Contract liabilities
When performance obligations are not transferred to a customer at the end of a reporting period, cash received associated with amounts allocated to those performance obligations is reflected as contract liabilities on the Consolidated Balance Sheets and is deferred until control of these performance obligations is transferred to the customer. The following table presents the roll forward of the contract liabilities:
 Contract Liabilities
Balance at December 31, 2022$31.7 
Balance at December 31, 2023$29.9 
Revenue recognized in the period from amounts included in contract liability at the beginning of the period:$20.2 
As of December 31, 2023 and 2022, the current portion of contract liabilities was $27.2 million and $26.4 million, respectively, and was included in "Other current liabilities" on the Consolidated Balance Sheet.
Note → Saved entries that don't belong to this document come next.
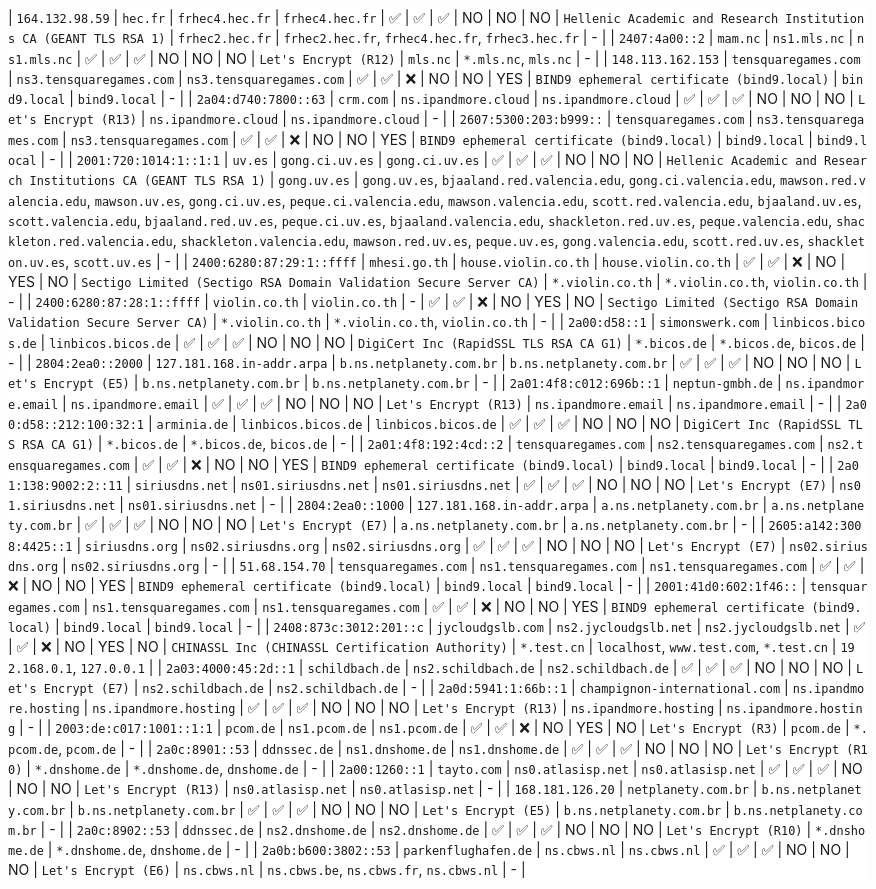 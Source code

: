 | `164.132.98.59` | `hec.fr` | `frhec4.hec.fr` | `frhec4.hec.fr` | ✅ | ✅ | ✅ | NO | NO | NO | `Hellenic Academic and Research Institutions CA (GEANT TLS RSA 1)` | `frhec2.hec.fr` | `frhec2.hec.fr`, `frhec4.hec.fr`, `frhec3.hec.fr` | - |
| `2407:4a00::2` | `mam.nc` | `ns1.mls.nc` | `ns1.mls.nc` | ✅ | ✅ | ✅ | NO | NO | NO | `Let's Encrypt (R12)` | `mls.nc` | `*.mls.nc`, `mls.nc` | - |
| `148.113.162.153` | `tensquaregames.com` | `ns3.tensquaregames.com` | `ns3.tensquaregames.com` | ✅ | ✅ | ❌ | NO | NO | YES | `BIND9 ephemeral certificate (bind9.local)` | `bind9.local` | `bind9.local` | - |
| `2a04:d740:7800::63` | `crm.com` | `ns.ipandmore.cloud` | `ns.ipandmore.cloud` | ✅ | ✅ | ✅ | NO | NO | NO | `Let's Encrypt (R13)` | `ns.ipandmore.cloud` | `ns.ipandmore.cloud` | - |
| `2607:5300:203:b999::` | `tensquaregames.com` | `ns3.tensquaregames.com` | `ns3.tensquaregames.com` | ✅ | ✅ | ❌ | NO | NO | YES | `BIND9 ephemeral certificate (bind9.local)` | `bind9.local` | `bind9.local` | - |
| `2001:720:1014:1::1:1` | `uv.es` | `gong.ci.uv.es` | `gong.ci.uv.es` | ✅ | ✅ | ✅ | NO | NO | NO | `Hellenic Academic and Research Institutions CA (GEANT TLS RSA 1)` | `gong.uv.es` | `gong.uv.es`, `bjaaland.red.valencia.edu`, `gong.ci.valencia.edu`, `mawson.red.valencia.edu`, `mawson.uv.es`, `gong.ci.uv.es`, `peque.ci.valencia.edu`, `mawson.valencia.edu`, `scott.red.valencia.edu`, `bjaaland.uv.es`, `scott.valencia.edu`, `bjaaland.red.uv.es`, `peque.ci.uv.es`, `bjaaland.valencia.edu`, `shackleton.red.uv.es`, `peque.valencia.edu`, `shackleton.red.valencia.edu`, `shackleton.valencia.edu`, `mawson.red.uv.es`, `peque.uv.es`, `gong.valencia.edu`, `scott.red.uv.es`, `shackleton.uv.es`, `scott.uv.es` | - |
| `2400:6280:87:29:1::ffff` | `mhesi.go.th` | `house.violin.co.th` | `house.violin.co.th` | ✅ | ✅ | ❌ | NO | YES | NO | `Sectigo Limited (Sectigo RSA Domain Validation Secure Server CA)` | `*.violin.co.th` | `*.violin.co.th`, `violin.co.th` | - |
| `2400:6280:87:28:1::ffff` | `violin.co.th` | `violin.co.th` | - | ✅ | ✅ | ❌ | NO | YES | NO | `Sectigo Limited (Sectigo RSA Domain Validation Secure Server CA)` | `*.violin.co.th` | `*.violin.co.th`, `violin.co.th` | - |
| `2a00:d58::1` | `simonswerk.com` | `linbicos.bicos.de` | `linbicos.bicos.de` | ✅ | ✅ | ✅ | NO | NO | NO | `DigiCert Inc (RapidSSL TLS RSA CA G1)` | `*.bicos.de` | `*.bicos.de`, `bicos.de` | - |
| `2804:2ea0::2000` | `127.181.168.in-addr.arpa` | `b.ns.netplanety.com.br` | `b.ns.netplanety.com.br` | ✅ | ✅ | ✅ | NO | NO | NO | `Let's Encrypt (E5)` | `b.ns.netplanety.com.br` | `b.ns.netplanety.com.br` | - |
| `2a01:4f8:c012:696b::1` | `neptun-gmbh.de` | `ns.ipandmore.email` | `ns.ipandmore.email` | ✅ | ✅ | ✅ | NO | NO | NO | `Let's Encrypt (R13)` | `ns.ipandmore.email` | `ns.ipandmore.email` | - |
| `2a00:d58::212:100:32:1` | `arminia.de` | `linbicos.bicos.de` | `linbicos.bicos.de` | ✅ | ✅ | ✅ | NO | NO | NO | `DigiCert Inc (RapidSSL TLS RSA CA G1)` | `*.bicos.de` | `*.bicos.de`, `bicos.de` | - |
| `2a01:4f8:192:4cd::2` | `tensquaregames.com` | `ns2.tensquaregames.com` | `ns2.tensquaregames.com` | ✅ | ✅ | ❌ | NO | NO | YES | `BIND9 ephemeral certificate (bind9.local)` | `bind9.local` | `bind9.local` | - |
| `2a01:138:9002:2::11` | `siriusdns.net` | `ns01.siriusdns.net` | `ns01.siriusdns.net` | ✅ | ✅ | ✅ | NO | NO | NO | `Let's Encrypt (E7)` | `ns01.siriusdns.net` | `ns01.siriusdns.net` | - |
| `2804:2ea0::1000` | `127.181.168.in-addr.arpa` | `a.ns.netplanety.com.br` | `a.ns.netplanety.com.br` | ✅ | ✅ | ✅ | NO | NO | NO | `Let's Encrypt (E7)` | `a.ns.netplanety.com.br` | `a.ns.netplanety.com.br` | - |
| `2605:a142:3008:4425::1` | `siriusdns.org` | `ns02.siriusdns.org` | `ns02.siriusdns.org` | ✅ | ✅ | ✅ | NO | NO | NO | `Let's Encrypt (E7)` | `ns02.siriusdns.org` | `ns02.siriusdns.org` | - |
| `51.68.154.70` | `tensquaregames.com` | `ns1.tensquaregames.com` | `ns1.tensquaregames.com` | ✅ | ✅ | ❌ | NO | NO | YES | `BIND9 ephemeral certificate (bind9.local)` | `bind9.local` | `bind9.local` | - |
| `2001:41d0:602:1f46::` | `tensquaregames.com` | `ns1.tensquaregames.com` | `ns1.tensquaregames.com` | ✅ | ✅ | ❌ | NO | NO | YES | `BIND9 ephemeral certificate (bind9.local)` | `bind9.local` | `bind9.local` | - |
| `2408:873c:3012:201::c` | `jycloudgslb.com` | `ns2.jycloudgslb.net` | `ns2.jycloudgslb.net` | ✅ | ✅ | ❌ | NO | YES | NO | `CHINASSL Inc (CHINASSL Certification Authority)` | `*.test.cn` | `localhost`, `www.test.com`, `*.test.cn` | `192.168.0.1`, `127.0.0.1` |
| `2a03:4000:45:2d::1` | `schildbach.de` | `ns2.schildbach.de` | `ns2.schildbach.de` | ✅ | ✅ | ✅ | NO | NO | NO | `Let's Encrypt (E7)` | `ns2.schildbach.de` | `ns2.schildbach.de` | - |
| `2a0d:5941:1:66b::1` | `champignon-international.com` | `ns.ipandmore.hosting` | `ns.ipandmore.hosting` | ✅ | ✅ | ✅ | NO | NO | NO | `Let's Encrypt (R13)` | `ns.ipandmore.hosting` | `ns.ipandmore.hosting` | - |
| `2003:de:c017:1001::1:1` | `pcom.de` | `ns1.pcom.de` | `ns1.pcom.de` | ✅ | ✅ | ❌ | NO | YES | NO | `Let's Encrypt (R3)` | `pcom.de` | `*.pcom.de`, `pcom.de` | - |
| `2a0c:8901::53` | `ddnssec.de` | `ns1.dnshome.de` | `ns1.dnshome.de` | ✅ | ✅ | ✅ | NO | NO | NO | `Let's Encrypt (R10)` | `*.dnshome.de` | `*.dnshome.de`, `dnshome.de` | - |
| `2a00:1260::1` | `tayto.com` | `ns0.atlasisp.net` | `ns0.atlasisp.net` | ✅ | ✅ | ✅ | NO | NO | NO | `Let's Encrypt (R13)` | `ns0.atlasisp.net` | `ns0.atlasisp.net` | - |
| `168.181.126.20` | `netplanety.com.br` | `b.ns.netplanety.com.br` | `b.ns.netplanety.com.br` | ✅ | ✅ | ✅ | NO | NO | NO | `Let's Encrypt (E5)` | `b.ns.netplanety.com.br` | `b.ns.netplanety.com.br` | - |
| `2a0c:8902::53` | `ddnssec.de` | `ns2.dnshome.de` | `ns2.dnshome.de` | ✅ | ✅ | ✅ | NO | NO | NO | `Let's Encrypt (R10)` | `*.dnshome.de` | `*.dnshome.de`, `dnshome.de` | - |
| `2a0b:b600:3802::53` | `parkenflughafen.de` | `ns.cbws.nl` | `ns.cbws.nl` | ✅ | ✅ | ✅ | NO | NO | NO | `Let's Encrypt (E6)` | `ns.cbws.nl` | `ns.cbws.be`, `ns.cbws.fr`, `ns.cbws.nl` | - |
Accounts Receivable and Allowance for Expected Credit Losses
The following table summarizes the components of "Accounts receivable, net" as presented on the Consolidated Balance Sheets:
 December 31,
20232022
Accounts receivable:
Billed$141.8 $102.7 
Unbilled51.4 57.2 
Allowance for expected credit losses(2.2)(0.7)
Accounts receivable, net$191.0 $159.2 
The Company's provisions for expected credit losses for the year's ended years ended December 31, 2023, 2022 and 2021 was $2.1 million, $0.3 million, and $(0.1) million, respectively.